Time for a little sharing.
I have been writing The Square Grand in one form or another for about a decade. Some years I work really hard on it, and there have been other years where I was too busy living life to write. But the years where I didn’t put a new word on the page were the years I needed to grow as a person. The tumult and pain of any life, no matter how privileged and easy, is still going to contain heartbreak. Some people get that pain out of the way early, and I guess both congratulations and I’m sorry…?
I could not have written my current draft as the person I was when I started. When I was a kid taking piano lessons, my piano teacher was trying to get me to play a certain passage with emotion. I was your typical straight A kid: obsessive with her need to please. I mimicked everything he did, but the magic wasn’t there. He said, “That’s okay.
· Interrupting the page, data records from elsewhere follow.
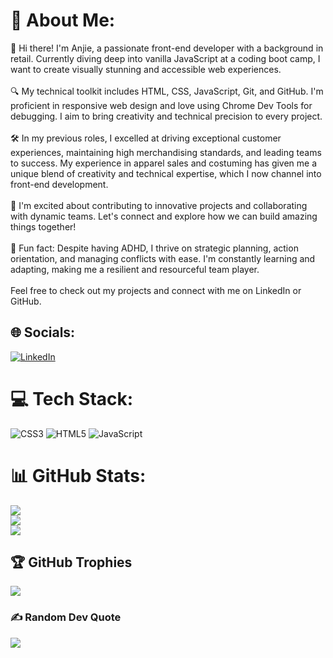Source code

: # 💫 About Me:
👋 Hi there! I'm Anjie, a passionate front-end developer with a background in retail. Currently diving deep into vanilla JavaScript at a coding boot camp, I want to create visually stunning and accessible web experiences.<br><br>🔍 My technical toolkit includes HTML, CSS, JavaScript, Git, and GitHub. I'm proficient in responsive web design and love using Chrome Dev Tools for debugging. I aim to bring creativity and technical precision to every project.<br><br>🛠 In my previous roles, I excelled at driving exceptional customer experiences, maintaining high merchandising standards, and leading teams to success. My experience in apparel sales and costuming has given me a unique blend of creativity and technical expertise, which I now channel into front-end development.<br><br>🚀 I'm excited about contributing to innovative projects and collaborating with dynamic teams. Let's connect and explore how we can build amazing things together!<br><br>🌟 Fun fact: Despite having ADHD, I thrive on strategic planning, action orientation, and managing conflicts with ease. I'm constantly learning and adapting, making me a resilient and resourceful team player.<br><br>Feel free to check out my projects and connect with me on LinkedIn or GitHub.


## 🌐 Socials:
[![LinkedIn](https://img.shields.io/badge/LinkedIn-%230077B5.svg?logo=linkedin&logoColor=white)](https://linkedin.com/in/www.linkedin.com/in/anjiemay23) 

# 💻 Tech Stack:
![CSS3](https://img.shields.io/badge/css3-%231572B6.svg?style=for-the-badge&logo=css3&logoColor=white) ![HTML5](https://img.shields.io/badge/html5-%23E34F26.svg?style=for-the-badge&logo=html5&logoColor=white) ![JavaScript](https://img.shields.io/badge/javascript-%23323330.svg?style=for-the-badge&logo=javascript&logoColor=%23F7DF1E)
# 📊 GitHub Stats:
![](https://github-readme-stats.vercel.app/api?username=Anjie-MF&theme=highcontrast&hide_border=false&include_all_commits=false&count_private=false)<br/>
![](https://github-readme-streak-stats.herokuapp.com/?user=Anjie-MF&theme=highcontrast&hide_border=false)<br/>
![](https://github-readme-stats.vercel.app/api/top-langs/?username=Anjie-MF&theme=highcontrast&hide_border=false&include_all_commits=false&count_private=false&layout=compact)

## 🏆 GitHub Trophies
![](https://github-profile-trophy.vercel.app/?username=Anjie-MF&theme=radical&no-frame=false&no-bg=true&margin-w=4)

### ✍️ Random Dev Quote
![](https://quotes-github-readme.vercel.app/api?type=horizontal&theme=gruvbox)


<!-- Proudly created with GPRM ( https://gprm.itsvg.in ) -->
You haven’t fallen in love yet.”
I thought, That’s dumb, I love my parents.
I was twelve, I think.
A decade later, the first night I stared at the ceiling above my bed all night, not sleeping because of heartbreak, then finally getting up because my pillow was too wet from tears, I thought of what my piano teacher had said. It was a small, wry moment where I thought, I bet I could play that now with the proper feeling.
Same thing with The Square Grand.
As I write this, I have my current draft, which I swear to you is the final one, which is the draft after the last one that I swore was my final one. Funny how the work keeps cropping up. But I suppose that is everyone’s favorite word to hate: Perseverance.
Books are work. Writing is hard. Love is both of those things, and we all seem to want that.